In total, 371,622 records of visits during the study time range were queried from the EMR, with 23,968 variables extracted for each visit (Figure 1A and 1B). After filtering for the index visit per adult patient and excluding deaths and invalid dates, 171,938 visits were deemed eligible for inclusion and were classified into 5 overlapping case definitions for CDI. Case cohort sizes before matching and their overlaps are depicted in Figure 1C. Regularized logistic regression models predicting the risk of CDI acquisition were fitted to EMR data from the first 24 hours of each admission for each case definition, with consistently high predictive performance (Supplementary Methods; Figure S3).

For each case definition, >75% of cases were successfully matched by propensity score to controls (Figure 1C and Table 1). The groups are well matched on demographics and propensity scores (Table 1 and Figure S4). Differences in the median LOS between matched case and control cohorts for all CDI case definitions were strongly statistically significant, although the magnitude of the differences varied greatly between definitions (Figure 2A). The differences in the median LOS, by case definition, were definition 1 (by ICD-9 code), 3.1 days (95% confidence interval [CI], 2.2–3.9); definition 2 (by positive toxin EIA), 10.1 days (95% CI, 7.3–12.2); definition 3 (by positive toxin PCR), 6.6 days (95% CI, 5.0–8.1); definition 4 (by either toxin assay), 7.2 days (95% CI, 5.8–8.3); and definition 5 (by any of these), 5.7 days (95% CI, 4.5–6.6). There were no significant differences in LOS for a second round of matching between matched controls and remaining controls (rematched controls) for any of the case definitions (Figure 2A). Kaplan-Meier curves for the time-dependent risk of being discharged from the hospital showed significant differences between matched case and control cohorts up to post-admission day 60 for all case definitions except ICD-9 code (Figure 2B–F).

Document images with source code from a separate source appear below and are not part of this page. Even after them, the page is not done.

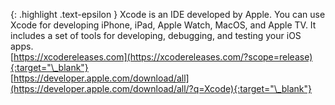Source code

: <!-- _includes/docs/env/xcode/ -->

{: .highlight .text-epsilon }
Xcode is an IDE developed by Apple. You can use Xcode for developing iPhone, iPad, Apple Watch, MacOS, and Apple TV. 
It includes a set of tools for developing, debugging, and testing your iOS apps.<br>
[https://xcodereleases.com](https://xcodereleases.com/?scope=release){:target="\_blank"}<br>
[https://developer.apple.com/download/all](https://developer.apple.com/download/all/?q=Xcode){:target="\_blank"}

FIGURE 2 Changes in length of stay for 5 case definitions of Clostridium difficile infection, not accounting for time of infection. (A) Violin plots of the distributions in length of stay for matched cases, matched controls, matched-again controls, and all controls, for each of the 5 case definitions. Darker points and vertical bars depict the median and interquartile range for each group. Horizontal bars depict Mann-Whitney U tests for significance of differences between groups (***, Bonferroni-corrected P<.001; NS, not significant [P>.1]). (B–F) Kaplan-Meier plots of the time-dependent probability for a patient to still be in the hospital, comparing matched cases and controls for each case definition of CDI. Shaded areas depict 95% confidence intervals calculated from standard errors. CDI, Clostridium difficile infection; ICD-9, International Classification of Diseases Ninth Revision; EIA, enzyme immunoassay; PCR, polymerase chain reaction.

TABLE 1 Demographic Characteristics of the Study Population and Matched Cohorts

NOTE. CDI, Clostridium difficile infection; ICD-9, International Classification of Diseases Ninth Revision; EIA, enzyme immunoassay; PCR, polymerase chain reaction; SMD, standardized mean difference.

a Separate columns are unnecessary because 1:1 exact matching was performed on the characteristics shown, and therefore all values are identical.

b SMD is shown for age treated as a continuous variable; coarsened exact matching was performed using the listed age ranges.

Estimates of LOS associated with CDI are inflated by dependencies on time-to-infection; longer preinfection LOS increases CDI risk (ie, reverse causation) and leads to overestimates in attributable cost. 7 , 24 Therefore, we performed 2 follow-up analyses to account for this. First, we stratified the LOS comparison by the time of CDI diagnosis for case definition 4 into case cohorts of 0–3 days, 3–8 days, and ≥8-days, training new propensity models for rematching, with similar performance (Figure S5). Because 3 days is a typical cutoff for differentiating community-acquired (CA) from healthcare-associated (HA) CDI, 25 , 31 these strata were named “CA,” “early HA,” and “late HA,” respectively. As suspected, stratification revealed a positive correlation between time of diagnosis and CDI-associated difference in LOS (Figure 3A). The differences in medians were (1) for CA, 2.5 days (95% CI, 1.2–3.4); (2) for early HA, 3.1 days (95% CI, 1.8–4.4); and (3) for late HA, 14.0 days (95% CI, 9.9–17.1). All comparisons between matched cases and controls were again strongly statistically significant, and comparisons with rematched controls were not significant (Figure 3A). Kaplan-Meier plots likewise confirmed a correlation between time of CDI diagnosis and differences in time-dependent discharge risk (Figure 3B–D).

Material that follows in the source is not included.